**** Exercise inputs ****

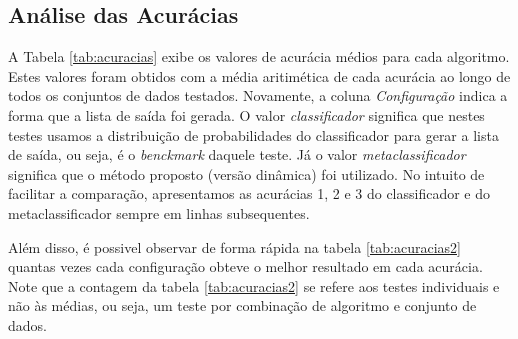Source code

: \subsection{Análise das Acurácias}

A Tabela \ref{tab:acuracias} exibe os valores de acurácia médios para cada algoritmo. 
Estes valores foram obtidos com a média aritimética de cada acurácia ao longo de todos os conjuntos de dados testados.
Novamente, a coluna \textit{Configuração} indica a forma que a lista de saída foi gerada. 
O valor \textit{classificador} significa que nestes testes usamos a distribuição de probabilidades do classificador para gerar a lista de saída, ou seja, é o \textit{benckmark} daquele teste.
Já o valor \textit{metaclassificador} significa que o método proposto (versão dinâmica) foi utilizado.
No intuito de facilitar a comparação, apresentamos as acurácias 1, 2 e 3 do classificador e do metaclassificador sempre em linhas subsequentes.

Além disso, é possivel observar de forma rápida na tabela \ref{tab:acuracias2} quantas vezes cada configuração obteve o melhor resultado em cada acurácia.
Note que a contagem da tabela \ref{tab:acuracias2} se refere aos testes individuais e não às médias, ou seja, um teste por combinação de algoritmo e conjunto de dados.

****

Problem description:
Go through the material above, find each line with the string "significa", and copy it.

Result of the task:
O valor \textit{classificador} significa que nestes testes usamos a distribuição de probabilidades do classificador para gerar a lista de saída, ou seja, é o \textit{benckmark} daquele teste.
Já o valor \textit{metaclassificador} significa que o método proposto (versão dinâmica) foi utilizado.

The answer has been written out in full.